Action item: Please work out how many lines in the data below contain "cross", and reply with that number alone.

Records supplied:

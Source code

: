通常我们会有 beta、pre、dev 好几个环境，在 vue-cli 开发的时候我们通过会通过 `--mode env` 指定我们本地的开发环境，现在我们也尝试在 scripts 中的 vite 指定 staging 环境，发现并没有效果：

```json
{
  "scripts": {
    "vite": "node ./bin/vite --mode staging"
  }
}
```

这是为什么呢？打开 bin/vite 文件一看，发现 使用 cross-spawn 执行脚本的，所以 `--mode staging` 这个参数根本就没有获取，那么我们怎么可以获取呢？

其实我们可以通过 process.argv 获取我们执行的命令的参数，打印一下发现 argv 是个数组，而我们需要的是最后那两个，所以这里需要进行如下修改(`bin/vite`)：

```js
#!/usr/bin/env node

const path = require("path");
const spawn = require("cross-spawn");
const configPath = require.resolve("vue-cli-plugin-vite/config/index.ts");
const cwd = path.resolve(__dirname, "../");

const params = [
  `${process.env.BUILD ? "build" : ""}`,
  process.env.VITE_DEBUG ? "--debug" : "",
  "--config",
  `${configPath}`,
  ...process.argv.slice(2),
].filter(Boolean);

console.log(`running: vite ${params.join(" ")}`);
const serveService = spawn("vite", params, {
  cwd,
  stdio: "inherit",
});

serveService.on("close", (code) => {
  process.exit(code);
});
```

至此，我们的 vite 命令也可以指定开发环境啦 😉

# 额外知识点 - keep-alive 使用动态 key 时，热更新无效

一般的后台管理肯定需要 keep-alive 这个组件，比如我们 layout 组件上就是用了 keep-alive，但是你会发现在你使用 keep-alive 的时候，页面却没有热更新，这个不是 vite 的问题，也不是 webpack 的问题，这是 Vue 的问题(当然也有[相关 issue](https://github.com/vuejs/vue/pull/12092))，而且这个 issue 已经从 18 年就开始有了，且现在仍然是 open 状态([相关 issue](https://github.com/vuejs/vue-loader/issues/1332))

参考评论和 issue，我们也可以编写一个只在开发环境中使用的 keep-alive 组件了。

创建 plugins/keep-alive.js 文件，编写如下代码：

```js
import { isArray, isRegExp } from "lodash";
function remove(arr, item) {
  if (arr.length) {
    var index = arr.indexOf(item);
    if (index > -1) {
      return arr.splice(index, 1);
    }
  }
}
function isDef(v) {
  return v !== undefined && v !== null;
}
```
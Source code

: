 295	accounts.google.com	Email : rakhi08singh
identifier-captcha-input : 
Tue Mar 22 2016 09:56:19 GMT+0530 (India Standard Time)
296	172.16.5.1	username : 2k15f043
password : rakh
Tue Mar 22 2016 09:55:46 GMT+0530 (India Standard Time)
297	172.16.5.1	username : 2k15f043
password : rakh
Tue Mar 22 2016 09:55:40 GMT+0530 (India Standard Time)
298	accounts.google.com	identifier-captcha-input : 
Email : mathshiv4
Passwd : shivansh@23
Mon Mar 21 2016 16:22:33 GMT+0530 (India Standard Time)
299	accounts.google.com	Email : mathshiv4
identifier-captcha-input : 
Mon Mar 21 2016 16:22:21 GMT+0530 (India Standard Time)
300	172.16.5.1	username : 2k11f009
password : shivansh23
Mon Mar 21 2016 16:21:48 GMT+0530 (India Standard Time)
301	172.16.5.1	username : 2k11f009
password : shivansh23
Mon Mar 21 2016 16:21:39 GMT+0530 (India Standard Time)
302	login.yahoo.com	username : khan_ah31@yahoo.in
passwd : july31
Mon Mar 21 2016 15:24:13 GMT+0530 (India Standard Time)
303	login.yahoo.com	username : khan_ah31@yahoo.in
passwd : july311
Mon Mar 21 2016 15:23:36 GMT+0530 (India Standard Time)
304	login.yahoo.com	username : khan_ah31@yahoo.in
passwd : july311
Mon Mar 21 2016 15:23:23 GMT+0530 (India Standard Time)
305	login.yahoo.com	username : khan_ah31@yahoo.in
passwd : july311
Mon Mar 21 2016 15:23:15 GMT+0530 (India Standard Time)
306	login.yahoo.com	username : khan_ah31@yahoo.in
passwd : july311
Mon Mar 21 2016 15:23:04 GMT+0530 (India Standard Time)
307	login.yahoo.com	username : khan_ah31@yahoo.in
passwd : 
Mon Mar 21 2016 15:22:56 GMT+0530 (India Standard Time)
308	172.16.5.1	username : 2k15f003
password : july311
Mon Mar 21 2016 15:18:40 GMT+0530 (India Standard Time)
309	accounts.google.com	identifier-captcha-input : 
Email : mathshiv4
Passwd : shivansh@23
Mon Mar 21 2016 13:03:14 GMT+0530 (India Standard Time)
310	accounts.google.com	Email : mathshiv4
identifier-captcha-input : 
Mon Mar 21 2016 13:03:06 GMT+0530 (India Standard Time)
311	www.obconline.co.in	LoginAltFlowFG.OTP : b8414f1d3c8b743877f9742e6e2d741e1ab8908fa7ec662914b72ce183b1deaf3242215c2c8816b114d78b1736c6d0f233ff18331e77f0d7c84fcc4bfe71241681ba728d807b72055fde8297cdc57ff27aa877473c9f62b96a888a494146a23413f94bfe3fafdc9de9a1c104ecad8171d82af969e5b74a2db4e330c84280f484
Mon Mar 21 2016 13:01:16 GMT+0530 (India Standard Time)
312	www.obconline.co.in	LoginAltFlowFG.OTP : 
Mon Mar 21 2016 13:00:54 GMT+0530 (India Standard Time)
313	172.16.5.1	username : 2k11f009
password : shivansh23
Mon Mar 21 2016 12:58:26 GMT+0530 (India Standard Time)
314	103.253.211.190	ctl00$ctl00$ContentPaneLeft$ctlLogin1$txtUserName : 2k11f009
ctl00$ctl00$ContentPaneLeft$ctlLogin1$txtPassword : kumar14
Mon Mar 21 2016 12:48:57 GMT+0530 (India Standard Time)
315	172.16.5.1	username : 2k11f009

Answer below: 2